_Task item_:
Exact copies of the records below are needed, free of pictures.

_Materials provided_:
↓↓↓
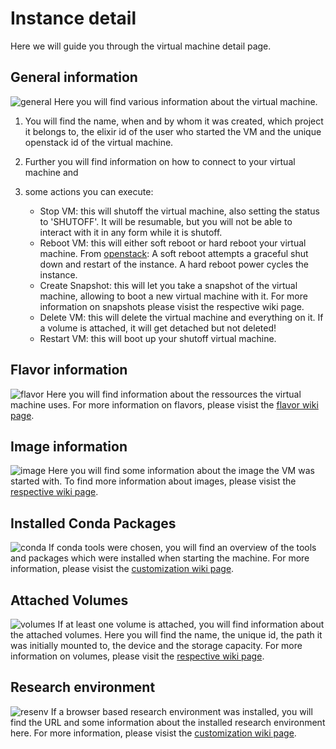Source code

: # Instance detail
Here we will guide you through the virtual machine detail page.

## General information
![general](./img/instance_detail/detail_general.png)
Here you will find various information about the virtual machine.  

1. You will find the name, when and by whom it was created, which project it belongs to, the elixir id of the user who started the VM and the unique openstack id of the virtual machine.  

2. Further you will find information on how to connect to your virtual machine and  

3. some actions you can execute:  
    * Stop VM: this will shutoff the virtual machine, also setting the status to 'SHUTOFF'. It will be resumable, but you will not be able to interact with it in any form while it is shutoff.  
    * Reboot VM: this will either soft reboot or hard reboot your virtual machine. From [openstack](https://docs.openstack.org/mitaka/user-guid/cli_reboot_an_instance.html): A soft reboot attempts a graceful shut down and restart of the instance. A hard reboot power cycles the instance.  
    * Create Snapshot: this will let you take a snapshot of the virtual machine, allowing to boot a new virtual machine with it. For more information on snapshots please visist the respective wiki page.  
    * Delete VM: this will delete the virtual machine and everything on it. If a volume is attached, it will get detached but not deleted!  
    * Restart VM: this will boot up your shutoff virtual machine.  
## Flavor information
![flavor](./img/instance_detail/detail_flavor.png)
Here you will find information about the ressources the virtual machine uses. For more information on flavors, please visist the [flavor wiki page](../Concept/flavors.md).
## Image information
![image](./img/instance_detail/detail_image.png)
Here you will find some information about the image the VM was started with. To find more information about images, please visist the [respective wiki page](./snapshots.md).
## Installed Conda Packages
![conda](./img/instance_detail/detail_conda.png)
If conda tools were chosen, you will find an overview of the tools and packages which were installed when starting the machine. For more information, please visist the [customization wiki page](./customization.md#conda).
## Attached Volumes
![volumes](./img/instance_detail/detail_volume.png)
If at least one volume is attached, you will find information about the attached volumes. Here you will find the name, the unique id, the path it was initially mounted to, the device and the storage capacity. For more information on volumes, please visit the [respective wiki page](./volumes.md).
## Research environment
![resenv](./img/instance_detail/detail_resenv.png)
If a browser based research environment was installed, you will find the URL and some information about the installed research environment here. For more information, please visist the [customization wiki page](./customization.md#research-environments).
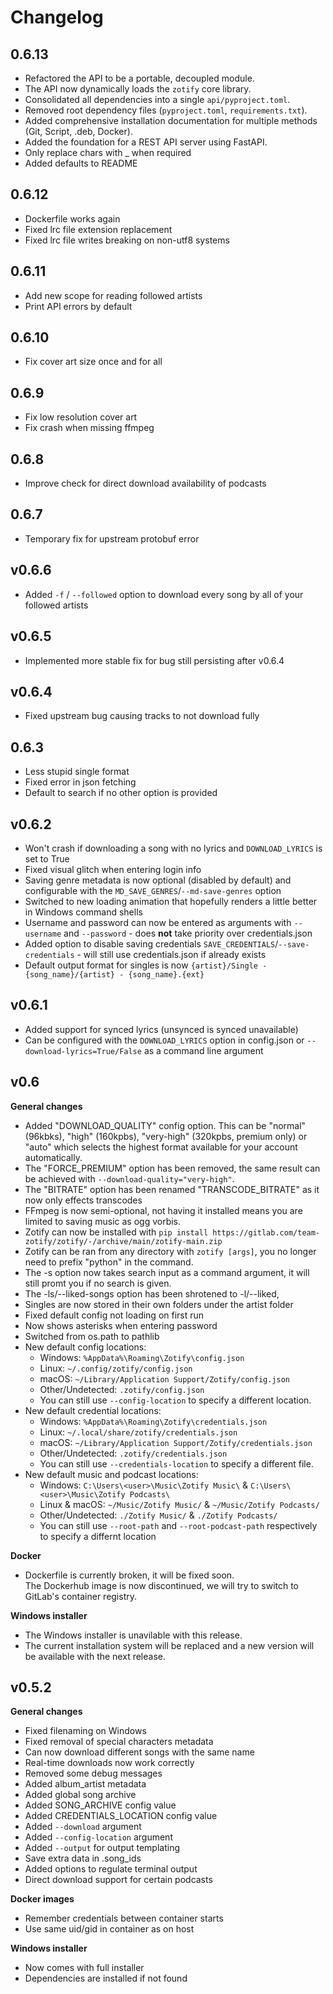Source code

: # Changelog

## 0.6.13

- Refactored the API to be a portable, decoupled module.
- The API now dynamically loads the `zotify` core library.
- Consolidated all dependencies into a single `api/pyproject.toml`.
- Removed root dependency files (`pyproject.toml`, `requirements.txt`).
- Added comprehensive installation documentation for multiple methods (Git, Script, .deb, Docker).
- Added the foundation for a REST API server using FastAPI.
- Only replace chars with _ when required
- Added defaults to README

## 0.6.12

- Dockerfile works again
- Fixed lrc file extension replacement
- Fixed lrc file writes breaking on non-utf8 systems

## 0.6.11

- Add new scope for reading followed artists
- Print API errors by default

## 0.6.10

- Fix cover art size once and for all

## 0.6.9

- Fix low resolution cover art
- Fix crash when missing ffmpeg

## 0.6.8

- Improve check for direct download availability of podcasts

## 0.6.7

- Temporary fix for upstream protobuf error

## v0.6.6

- Added `-f` / `--followed` option to download every song by all of your followed artists

## v0.6.5

- Implemented more stable fix for bug still persisting after v0.6.4

## v0.6.4

- Fixed upstream bug causing tracks to not download fully

## 0.6.3

- Less stupid single format
- Fixed error in json fetching
- Default to search if no other option is provided

## v0.6.2

- Won't crash if downloading a song with no lyrics and `DOWNLOAD_LYRICS` is set to True
- Fixed visual glitch when entering login info
- Saving genre metadata is now optional (disabled by default) and configurable with the `MD_SAVE_GENRES`/`--md-save-genres` option
- Switched to new loading animation that hopefully renders a little better in Windows command shells
- Username and password can now be entered as arguments with `--username` and `--password` - does **not** take priority over credentials.json
- Added option to disable saving credentials `SAVE_CREDENTIALS`/`--save-credentials` - will still use credentials.json if already exists
- Default output format for singles is now `{artist}/Single - {song_name}/{artist} - {song_name}.{ext}`

## v0.6.1

- Added support for synced lyrics (unsynced is synced unavailable)
- Can be configured with the `DOWNLOAD_LYRICS` option in config.json or `--download-lyrics=True/False` as a command line argument

## v0.6

**General changes**

- Added "DOWNLOAD_QUALITY" config option. This can be "normal" (96kbks), "high" (160kpbs), "very-high" (320kpbs, premium only) or "auto" which selects the highest format available for your account automatically.
- The "FORCE_PREMIUM" option has been removed, the same result can be achieved with `--download-quality="very-high"`.
- The "BITRATE" option has been renamed "TRANSCODE_BITRATE" as it now only effects transcodes
- FFmpeg is now semi-optional, not having it installed means you are limited to saving music as ogg vorbis.
- Zotify can now be installed with `pip install https://gitlab.com/team-zotify/zotify/-/archive/main/zotify-main.zip`
- Zotify can be ran from any directory with `zotify [args]`, you no longer need to prefix "python" in the command.
- The -s option now takes search input as a command argument, it will still promt you if no search is given.
- The -ls/--liked-songs option has been shrotened to -l/--liked,
- Singles are now stored in their own folders under the artist folder
- Fixed default config not loading on first run
- Now shows asterisks when entering password
- Switched from os.path to pathlib
- New default config locations:
  - Windows: `%AppData%\Roaming\Zotify\config.json`
  - Linux: `~/.config/zotify/config.json`
  - macOS: `~/Library/Application Support/Zotify/config.json`
  - Other/Undetected: `.zotify/config.json`
  - You can still use `--config-location` to specify a different location.
- New default credential locations:
  - Windows: `%AppData%\Roaming\Zotify\credentials.json`
  - Linux: `~/.local/share/zotify/credentials.json`
  - macOS: `~/Library/Application Support/Zotify/credentials.json`
  - Other/Undetected: `.zotify/credentials.json`
  - You can still use `--credentials-location` to specify a different file.
- New default music and podcast locations:
  - Windows: `C:\Users\<user>\Music\Zotify Music\` & `C:\Users\<user>\Music\Zotify Podcasts\`
  - Linux & macOS: `~/Music/Zotify Music/` & `~/Music/Zotify Podcasts/`
  - Other/Undetected: `./Zotify Music/` & `./Zotify Podcasts/`
  - You can still use `--root-path` and `--root-podcast-path` respectively to specify a differnt location

**Docker**

- Dockerfile is currently broken, it will be fixed soon. \
The Dockerhub image is now discontinued, we will try to switch to GitLab's container registry.

**Windows installer**

- The Windows installer is unavilable with this release.
- The current installation system will be replaced and a new version will be available with the next release.

## v0.5.2

**General changes**

- Fixed filenaming on Windows
- Fixed removal of special characters metadata
- Can now download different songs with the same name
- Real-time downloads now work correctly
- Removed some debug messages
- Added album_artist metadata
- Added global song archive
- Added SONG_ARCHIVE config value
- Added CREDENTIALS_LOCATION config value
- Added `--download` argument
- Added `--config-location` argument
- Added `--output` for output templating
- Save extra data in .song_ids
- Added options to regulate terminal output
- Direct download support for certain podcasts  
  
**Docker images**

- Remember credentials between container starts
- Use same uid/gid in container as on host  
  
**Windows installer**

- Now comes with full installer
- Dependencies are installed if not found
↑↑↑
_Solution below_:
Source code

: # Instance detail
Here we will guide you through the virtual machine detail page.

## General information
![general](./img/instance_detail/detail_general.png)
Here you will find various information about the virtual machine.  

1. You will find the name, when and by whom it was created, which project it belongs to, the elixir id of the user who started the VM and the unique openstack id of the virtual machine.  

2. Further you will find information on how to connect to your virtual machine and  

3. some actions you can execute:  
    * Stop VM: this will shutoff the virtual machine, also setting the status to 'SHUTOFF'. It will be resumable, but you will not be able to interact with it in any form while it is shutoff.  
    * Reboot VM: this will either soft reboot or hard reboot your virtual machine. From [openstack](https://docs.openstack.org/mitaka/user-guid/cli_reboot_an_instance.html): A soft reboot attempts a graceful shut down and restart of the instance. A hard reboot power cycles the instance.  
    * Create Snapshot: this will let you take a snapshot of the virtual machine, allowing to boot a new virtual machine with it. For more information on snapshots please visist the respective wiki page.  
    * Delete VM: this will delete the virtual machine and everything on it. If a volume is attached, it will get detached but not deleted!  
    * Restart VM: this will boot up your shutoff virtual machine.  
## Flavor information
![flavor](./img/instance_detail/detail_flavor.png)
Here you will find information about the ressources the virtual machine uses. For more information on flavors, please visist the [flavor wiki page](../Concept/flavors.md).
## Image information
![image](./img/instance_detail/detail_image.png)
Here you will find some information about the image the VM was started with. To find more information about images, please visist the [respective wiki page](./snapshots.md).
## Installed Conda Packages
![conda](./img/instance_detail/detail_conda.png)
If conda tools were chosen, you will find an overview of the tools and packages which were installed when starting the machine. For more information, please visist the [customization wiki page](./customization.md#conda).
## Attached Volumes
![volumes](./img/instance_detail/detail_volume.png)
If at least one volume is attached, you will find information about the attached volumes. Here you will find the name, the unique id, the path it was initially mounted to, the device and the storage capacity. For more information on volumes, please visit the [respective wiki page](./volumes.md).
## Research environment
![resenv](./img/instance_detail/detail_resenv.png)
If a browser based research environment was installed, you will find the URL and some information about the installed research environment here. For more information, please visist the [customization wiki page](./customization.md#research-environments).
Source code

: # Changelog

## 0.6.13

- Refactored the API to be a portable, decoupled module.
- The API now dynamically loads the `zotify` core library.
- Consolidated all dependencies into a single `api/pyproject.toml`.
- Removed root dependency files (`pyproject.toml`, `requirements.txt`).
- Added comprehensive installation documentation for multiple methods (Git, Script, .deb, Docker).
- Added the foundation for a REST API server using FastAPI.
- Only replace chars with _ when required
- Added defaults to README

## 0.6.12

- Dockerfile works again
- Fixed lrc file extension replacement
- Fixed lrc file writes breaking on non-utf8 systems

## 0.6.11

- Add new scope for reading followed artists
- Print API errors by default

## 0.6.10

- Fix cover art size once and for all

## 0.6.9

- Fix low resolution cover art
- Fix crash when missing ffmpeg

## 0.6.8

- Improve check for direct download availability of podcasts

## 0.6.7

- Temporary fix for upstream protobuf error

## v0.6.6

- Added `-f` / `--followed` option to download every song by all of your followed artists

## v0.6.5

- Implemented more stable fix for bug still persisting after v0.6.4

## v0.6.4

- Fixed upstream bug causing tracks to not download fully

## 0.6.3

- Less stupid single format
- Fixed error in json fetching
- Default to search if no other option is provided

## v0.6.2

- Won't crash if downloading a song with no lyrics and `DOWNLOAD_LYRICS` is set to True
- Fixed visual glitch when entering login info
- Saving genre metadata is now optional (disabled by default) and configurable with the `MD_SAVE_GENRES`/`--md-save-genres` option
- Switched to new loading animation that hopefully renders a little better in Windows command shells
- Username and password can now be entered as arguments with `--username` and `--password` - does **not** take priority over credentials.json
- Added option to disable saving credentials `SAVE_CREDENTIALS`/`--save-credentials` - will still use credentials.json if already exists
- Default output format for singles is now `{artist}/Single - {song_name}/{artist} - {song_name}.{ext}`

## v0.6.1

- Added support for synced lyrics (unsynced is synced unavailable)
- Can be configured with the `DOWNLOAD_LYRICS` option in config.json or `--download-lyrics=True/False` as a command line argument

## v0.6

**General changes**

- Added "DOWNLOAD_QUALITY" config option. This can be "normal" (96kbks), "high" (160kpbs), "very-high" (320kpbs, premium only) or "auto" which selects the highest format available for your account automatically.
- The "FORCE_PREMIUM" option has been removed, the same result can be achieved with `--download-quality="very-high"`.
- The "BITRATE" option has been renamed "TRANSCODE_BITRATE" as it now only effects transcodes
- FFmpeg is now semi-optional, not having it installed means you are limited to saving music as ogg vorbis.
- Zotify can now be installed with `pip install https://gitlab.com/team-zotify/zotify/-/archive/main/zotify-main.zip`
- Zotify can be ran from any directory with `zotify [args]`, you no longer need to prefix "python" in the command.
- The -s option now takes search input as a command argument, it will still promt you if no search is given.
- The -ls/--liked-songs option has been shrotened to -l/--liked,
- Singles are now stored in their own folders under the artist folder
- Fixed default config not loading on first run
- Now shows asterisks when entering password
- Switched from os.path to pathlib
- New default config locations:
  - Windows: `%AppData%\Roaming\Zotify\config.json`
  - Linux: `~/.config/zotify/config.json`
  - macOS: `~/Library/Application Support/Zotify/config.json`
  - Other/Undetected: `.zotify/config.json`
  - You can still use `--config-location` to specify a different location.
- New default credential locations:
  - Windows: `%AppData%\Roaming\Zotify\credentials.json`
  - Linux: `~/.local/share/zotify/credentials.json`
  - macOS: `~/Library/Application Support/Zotify/credentials.json`
  - Other/Undetected: `.zotify/credentials.json`
  - You can still use `--credentials-location` to specify a different file.
- New default music and podcast locations:
  - Windows: `C:\Users\<user>\Music\Zotify Music\` & `C:\Users\<user>\Music\Zotify Podcasts\`
  - Linux & macOS: `~/Music/Zotify Music/` & `~/Music/Zotify Podcasts/`
  - Other/Undetected: `./Zotify Music/` & `./Zotify Podcasts/`
  - You can still use `--root-path` and `--root-podcast-path` respectively to specify a differnt location

**Docker**

- Dockerfile is currently broken, it will be fixed soon. \
The Dockerhub image is now discontinued, we will try to switch to GitLab's container registry.

**Windows installer**

- The Windows installer is unavilable with this release.
- The current installation system will be replaced and a new version will be available with the next release.

## v0.5.2

**General changes**

- Fixed filenaming on Windows
- Fixed removal of special characters metadata
- Can now download different songs with the same name
- Real-time downloads now work correctly
- Removed some debug messages
- Added album_artist metadata
- Added global song archive
- Added SONG_ARCHIVE config value
- Added CREDENTIALS_LOCATION config value
- Added `--download` argument
- Added `--config-location` argument
- Added `--output` for output templating
- Save extra data in .song_ids
- Added options to regulate terminal output
- Direct download support for certain podcasts  
  
**Docker images**

- Remember credentials between container starts
- Use same uid/gid in container as on host  
  
**Windows installer**

- Now comes with full installer
- Dependencies are installed if not found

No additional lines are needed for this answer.